[Editor’s note: “Where Will Bitcoin Be in Another 20 to 30 Years?” was previously published in May 2018. It has since been updated to include the most relevant information available.]
Bitcoin. Just say the word to 10 different people, and you’ll get 10 different responses ranging from elation to derision. Though nobody denies it exists, the world is relatively well split on the merits of its existence. Half think it is the future, while the other thinks it has no future.
To its credit, so far, bitcoin and its peers like Ethereum, Litecoin and a whole slew of other cryptocurrencies you haven’t heard of have survived. They’ve dished out painful degrees of volatility, but they’ve survived.
The long haul can and likely will be a different story, however. Within the next two to three decades, an ugly reality will come home to roost.
What Is Money?
That’s the crux of the debate anyway.

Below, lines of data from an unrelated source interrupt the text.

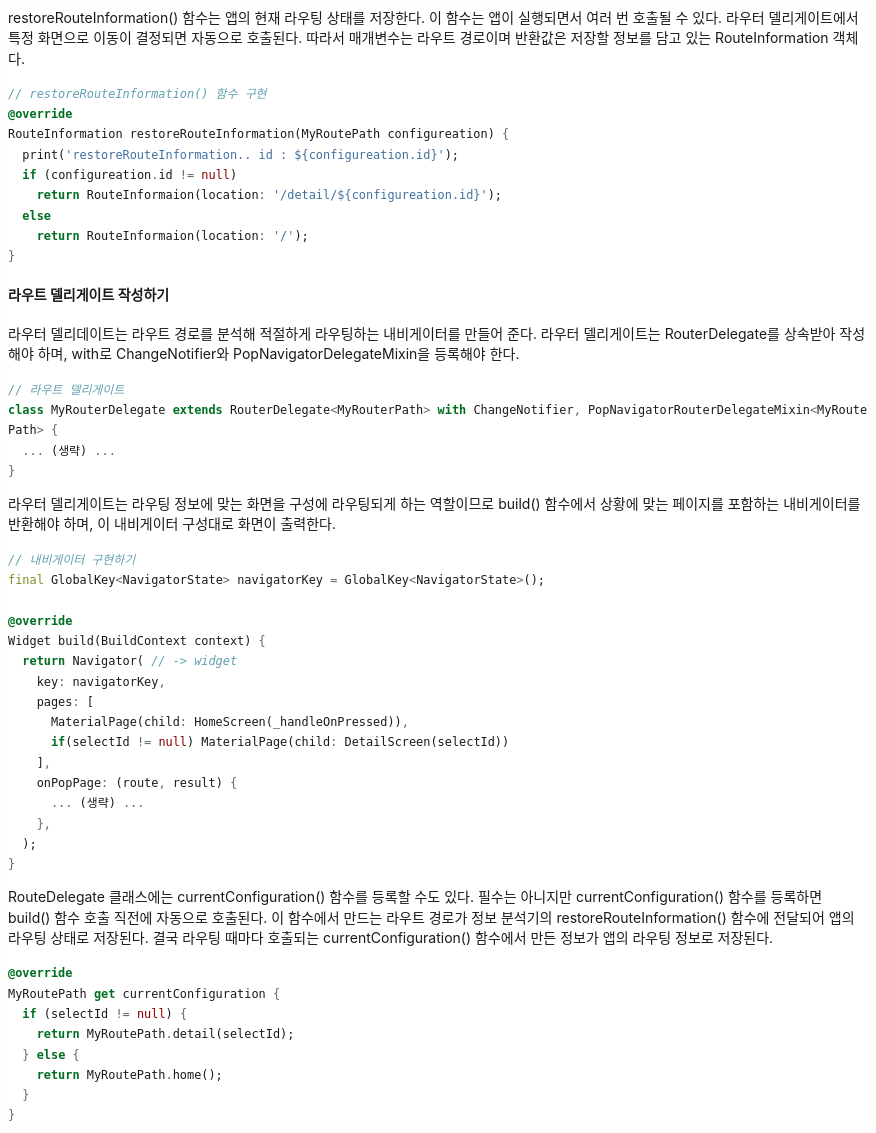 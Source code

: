 restoreRouteInformation() 함수는 앱의 현재 라우팅 상태를 저장한다. 이 함수는 앱이 실행되면서 여러 번 호출될 수 있다.
라우터 델리게이트에서 특정 화면으로 이동이 결정되면 자동으로 호출된다. 따라서 매개변수는 라우트 경로이며 반환값은 저장할 
정보를 담고 있는 RouteInformation 객체다.

```dart
// restoreRouteInformation() 함수 구현
@override
RouteInformation restoreRouteInformation(MyRoutePath configureation) {
  print('restoreRouteInformation.. id : ${configureation.id}');
  if (configureation.id != null) 
    return RouteInformaion(location: '/detail/${configureation.id}');
  else
    return RouteInformaion(location: '/');
}
```

#### 라우트 델리게이트 작성하기
라우터 델리데이트는 라우트 경로를 분석해 적절하게 라우팅하는 내비게이터를 만들어 준다. 
라우터 델리게이트는 RouterDelegate를 상속받아 작성해야 하며, with로 ChangeNotifier와 PopNavigatorDelegateMixin을 등록해야 한다.

```dart
// 라우트 델리게이트
class MyRouterDelegate extends RouterDelegate<MyRouterPath> with ChangeNotifier, PopNavigatorRouterDelegateMixin<MyRoutePath> {
  ... (생략) ...
}
```

라우터 델리게이트는 라우팅 정보에 맞는 화면을 구성에 라우팅되게 하는 역할이므로 build() 함수에서 상황에 맞는 페이지를 포함하는 내비게이터를 반환해야 하며, 이 내비게이터 구성대로 화면이 출력한다.

```dart
// 내비게이터 구현하기
final GlobalKey<NavigatorState> navigatorKey = GlobalKey<NavigatorState>();

@override
Widget build(BuildContext context) {
  return Navigator( // -> widget
    key: navigatorKey,
    pages: [
      MaterialPage(child: HomeScreen(_handleOnPressed)),
      if(selectId != null) MaterialPage(child: DetailScreen(selectId))
    ],
    onPopPage: (route, result) {
      ... (생략) ...
    },
  );
}
```

RouteDelegate 클래스에는 currentConfiguration() 함수를 등록할 수도 있다.
필수는 아니지만 currentConfiguration() 함수를 등록하면 build() 함수 호출 직전에 자동으로 호출된다.
이 함수에서 만드는 라우트 경로가 정보 분석기의 restoreRouteInformation() 함수에 전달되어 앱의 라우팅 상태로 저장된다.
결국 라우팅 때마다 호출되는 currentConfiguration() 함수에서 만든 정보가 앱의 라우팅 정보로 저장된다.
```dart
@override
MyRoutePath get currentConfiguration {
  if (selectId != null) {
    return MyRoutePath.detail(selectId);
  } else {
    return MyRoutePath.home();
  }
}
```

Will blockchain-based bitcoin or one of its peers supplant fiat (government-managed) currency once the masses decide a truly free-market system is superior? Or, will leaving the world’s monetary system up to a panic-susceptible crowd open the door to far too much volatility to make bitcoin a consistently useful means of storing and conveying value?

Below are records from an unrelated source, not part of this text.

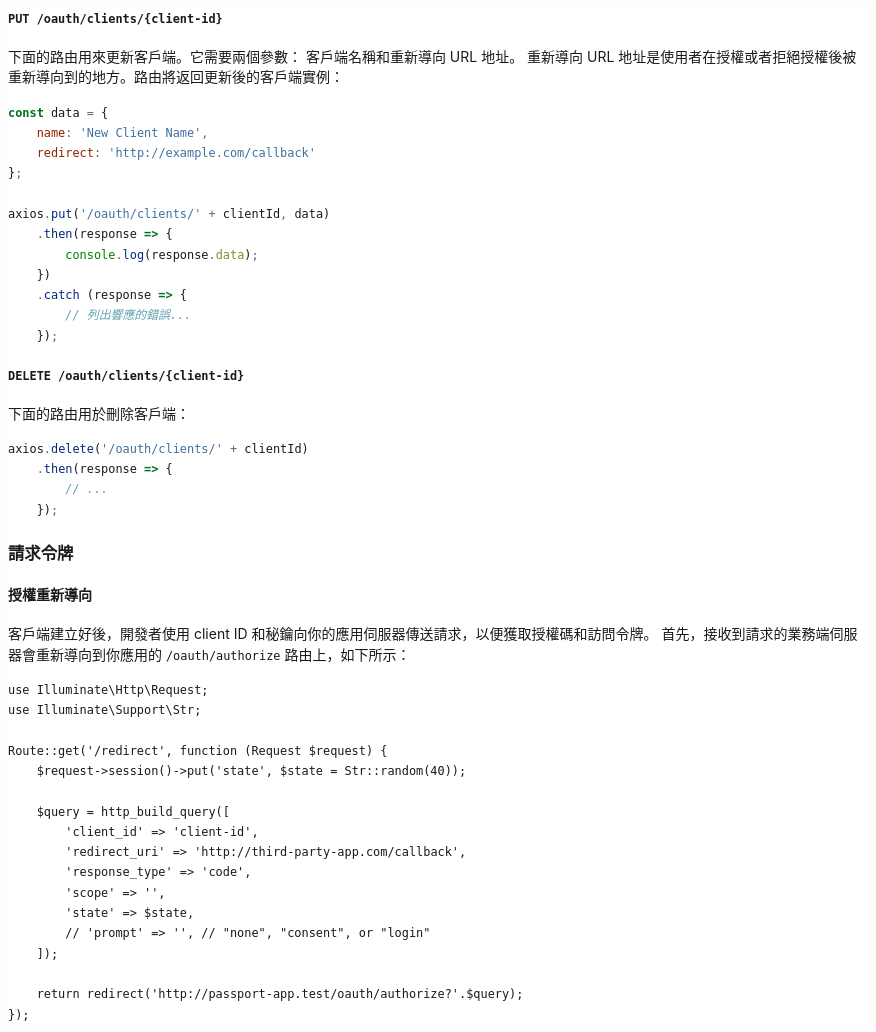 #### `PUT /oauth/clients/{client-id}`

下面的路由用來更新客戶端。它需要兩個參數： 客戶端名稱和重新導向 URL 地址。 重新導向 URL 地址是使用者在授權或者拒絕授權後被重新導向到的地方。路由將返回更新後的客戶端實例：

```js
const data = {
    name: 'New Client Name',
    redirect: 'http://example.com/callback'
};

axios.put('/oauth/clients/' + clientId, data)
    .then(response => {
        console.log(response.data);
    })
    .catch (response => {
        // 列出響應的錯誤...
    });
```



#### `DELETE /oauth/clients/{client-id}`

下面的路由用於刪除客戶端：

```js
axios.delete('/oauth/clients/' + clientId)
    .then(response => {
        // ...
    });
```

### 請求令牌

#### 授權重新導向

客戶端建立好後，開發者使用 client ID 和秘鑰向你的應用伺服器傳送請求，以便獲取授權碼和訪問令牌。 首先，接收到請求的業務端伺服器會重新導向到你應用的 `/oauth/authorize` 路由上，如下所示：

    use Illuminate\Http\Request;
    use Illuminate\Support\Str;

    Route::get('/redirect', function (Request $request) {
        $request->session()->put('state', $state = Str::random(40));

        $query = http_build_query([
            'client_id' => 'client-id',
            'redirect_uri' => 'http://third-party-app.com/callback',
            'response_type' => 'code',
            'scope' => '',
            'state' => $state,
            // 'prompt' => '', // "none", "consent", or "login"
        ]);

        return redirect('http://passport-app.test/oauth/authorize?'.$query);
    });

The experts, and amateurs, are of mixed opinions.
Any meaningful discussion of the matter — and this is hardly the first time the debate’s been laid out — can and should begin with the definition of money.
A currency must first have (at least) measurable degrees of durability, scarcity, divisibility, cognizability and usability.

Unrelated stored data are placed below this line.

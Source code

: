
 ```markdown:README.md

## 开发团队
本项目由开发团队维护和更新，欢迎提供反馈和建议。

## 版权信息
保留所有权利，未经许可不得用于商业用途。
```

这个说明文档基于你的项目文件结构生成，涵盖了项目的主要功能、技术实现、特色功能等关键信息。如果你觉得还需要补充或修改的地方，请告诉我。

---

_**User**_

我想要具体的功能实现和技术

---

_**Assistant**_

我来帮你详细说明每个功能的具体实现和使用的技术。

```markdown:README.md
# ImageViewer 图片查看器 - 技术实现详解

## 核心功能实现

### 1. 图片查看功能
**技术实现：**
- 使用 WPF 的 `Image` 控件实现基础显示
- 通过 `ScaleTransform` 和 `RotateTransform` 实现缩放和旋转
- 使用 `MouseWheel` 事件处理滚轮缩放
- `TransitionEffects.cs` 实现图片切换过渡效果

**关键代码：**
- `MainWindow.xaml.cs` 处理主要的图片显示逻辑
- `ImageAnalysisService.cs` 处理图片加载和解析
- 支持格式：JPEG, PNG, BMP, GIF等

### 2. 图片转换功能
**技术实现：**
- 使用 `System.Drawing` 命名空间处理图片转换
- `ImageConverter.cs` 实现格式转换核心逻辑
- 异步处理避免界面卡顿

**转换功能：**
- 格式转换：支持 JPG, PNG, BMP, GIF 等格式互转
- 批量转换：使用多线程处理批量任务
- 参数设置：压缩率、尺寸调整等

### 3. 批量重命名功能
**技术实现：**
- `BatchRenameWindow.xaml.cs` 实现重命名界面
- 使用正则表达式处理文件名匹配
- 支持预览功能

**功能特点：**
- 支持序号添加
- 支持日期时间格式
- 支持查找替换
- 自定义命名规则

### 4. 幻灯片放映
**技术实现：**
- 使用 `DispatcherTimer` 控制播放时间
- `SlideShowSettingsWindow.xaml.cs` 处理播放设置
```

At first glance bitcoin appears to bring all five core components of “money” to the table. Take a closer look though, and its fulfillment of a couple of those criteria become a little wobbly. Chief among those shortcomings is scarcity, though not for the reason one might think.
Unlimited Supply of Bitcoin
Yes, there is a finite number of bitcoins that will ever be mined. Of the 21 million bitcoins that will ever be mined, about 80% of them have been found and are now in circulation. The ones that have yet to be discovered will be, sooner or later, and that’s it. The limited number of them means only supply and demand will dictate its future value.
There’s a looming problem with the idea though. That is, there’s no cap on the number of other cryptocurrencies that can be created.
Not so with fiat currencies. Though a government has the right to print more money, it generally practices restraint in doing so, since rampant money-printing devalues that currency and can spur inflation. And, anyone who wants to own another country’s currency must trade existing currency. Globally, for better or worse, the amount of money that can be held at any given time is finite, securing at least some semblance of value.
Unregulated cryptocurrencies have no creation ceiling, and their creators have every reason to make them as long as buyers are willing to exchange — and this is telling in itself — fiat currency for them. For bitcoin to “work” as a true global currency, there can be no other choices of cryptocurrency.
Usability of Bitcoin
Yes, some businesses now accept bitcoin as a form of payment for products purchased or services rendered. Take a closer look though. Despite bitcoin’s nine-year existence, most organizations still want to be paid in fiat currency.
There’s a reason. That reason is (touching on elements of the other characteristics of money), cryptocurrencies are far too volatile to feasibly use as a primary means of doing business.
Contrary to popular belief, this won’t change if and when the supply/demand dynamic grows for bitcoin. If anything, volatility will worsen. How’s that? While most governments can and sometimes do it poorly, the value of fiat currency is “throttled” by a central bank with an agenda of stability in mind. The only thing determining the value of bitcoin are buyers and sellers.
In some regards that’s as it should be. But, as was noted, a crowd can turn into a mob in the right circumstances, and pull the rug out from underneath a digital currency’s value before they even realize it’s happened.
Said in simpler terms, a handful of organizations will accept bitcoin now. That’s apt to change the minute bitcoin suffers a nasty crash that nobody has a willingness to fend off.
The Bottom Line on Bitcoin
So why, pray tell, has bitcoin survived as long as it has if it’s flawed as described above?
The simple — even if insulting — answer is not enough people want to believe the premise is flawed. As long as fans and followers of the movement support it, there’s a “market” for it.
Just bear in mind that bitcoin, or any digital currency for that matter, has never been truly tested. It’s not been tested in a courtroom that acknowledges it as an alternatives means of compensation of plaintiffs. It’s not been tested in the marketplace when a rival cryptocurrency decides it wants to take a shot at the top spot. It’s not been tested as a means of transacting business outside the purview of government regulators … in particular, the IRS. And it’s not even been tested in a court of meaningful public opinion after a crash.
The U.S. dollar, conversely, has repeatedly survived such tests.
At least one of those tests will materialize within the next 20 to 30 years, exposing the digital currency’s inherent flaws. The bigger it gets, the more likely those damning tests become. That’s when bitcoin starts to become a fading memory of things that didn’t work quite as initially hoped.
Or, in terms even a 6-year-old can understand, if it seems too good be true, it probably isn’t.